It seems there is disagreement about what the correct interpretation of NULL in
the rev_content_model column is. Should NULL there mean

(a) "the current page content model, as recorded in page_content_model"

or should it mean

(b) "the default for this title, no matter what page_content_model says"?


Kunal and I have had an unintentional edit war about this question in 
Revision.php:

Kunal changed it from (a) to (b) in https://gerrit.wikimedia.org/r/#/c/222043/
I later changed it from (b) to (a) in https://gerrit.wikimedia.org/r/#/c/297787/
Kunal reverted me from (a) to (b) in https://gerrit.wikimedia.org/r/#/c/298239/


So, which way do we want it?


The conflict seems to arise from (at least) three competing use cases:

I) re-interpreting page content. For instance, a user may move a misnamed
User:Foo.jss to User:Foo.js. In this case, the content should be re-interpreted
as JavaScript, including all old revisions. This would be in favor of behavior
(a), though it still works with (b), because the default model changes based on
the suffix ".js". I think it would however be better to only rely on title
parsing magic once, when creating the page, not later, when rendering old 
revisions.

II) converting page content. For instance, if a talk page gets converted to
using Flow, new revisions (and page_content_model) will have the Flow model,
while old revisions need to keep their original wikitext model (even though
their rev_content_model is null). That would need behavior (b).

III) changing a namespace's default content model. E.g. when installing an
extension that changes the default content model of a namespace (such as
Wikibase with Items in the main namespace, or Flow-per-default for Talk pages),
existing pages that were already in that namespace should still be readable.
With (b), this would fail: even though page_content_model has the correct model
for reading the page, rev_content_model is null, so the new namespace default is
used, which will fail. With (a), this would simply work: the page will be
rendered according to page_content_model.


In all cases it's possible to resolve the issue by replacing the NULL entries
for all revisions of a page with the current model id. The question is just when
and how we do that, and when and how we can even detect that this needs doing.

There is also an in-between option, let's call it a/b: fall back to
page_content_model for the latest revision (that should *always* be right), but
to ignore page_content_model for older revisions. That would cater to use case
III at least in so far as it would be possible to view the "misplaced" pages.
But viewing old revisions or diffs would still fail with a nasty error. This
option may look better on the surface, but I fear it will just add to the 
confusion.

There's another fix: never write null into rev_content_model. Always put the
actual model ID there. That's pretty wasteful, but it's robust and reliable.
When we decided to use null as a placeholder for the default, we assumed the
default would never change. But as we now see, it sometimes does...

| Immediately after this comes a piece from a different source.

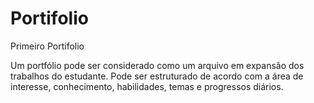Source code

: # Portifolio
 Primeiro Portifolio

 Um portfólio pode ser considerado como um arquivo em expansão dos trabalhos do estudante. Pode ser estruturado de acordo com a área de interesse, conhecimento, habilidades, temas e progressos diários.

So, what should it be, option (a) or (b)? And how do we address the use case
that is then broken? What should we write into rev_content_model in the future?

I personally think that option (a) makes more sense, because the resolutions of
defaults is then local to the database. It could even be done within the SQL
query. It's easier to maintain consistency that way. For use case II, that would
require us to "fill in" all the rev_content_model fields in old revisions when
converting a page. I think it would be a good thing to do that. If we have the
content model change between revisions, it seems prudent to record it 
explicitly.

-- 
Daniel Kinzler
Senior Software Developer

Wikimedia Deutschland
Gesellschaft zur Förderung Freien Wissens e.V.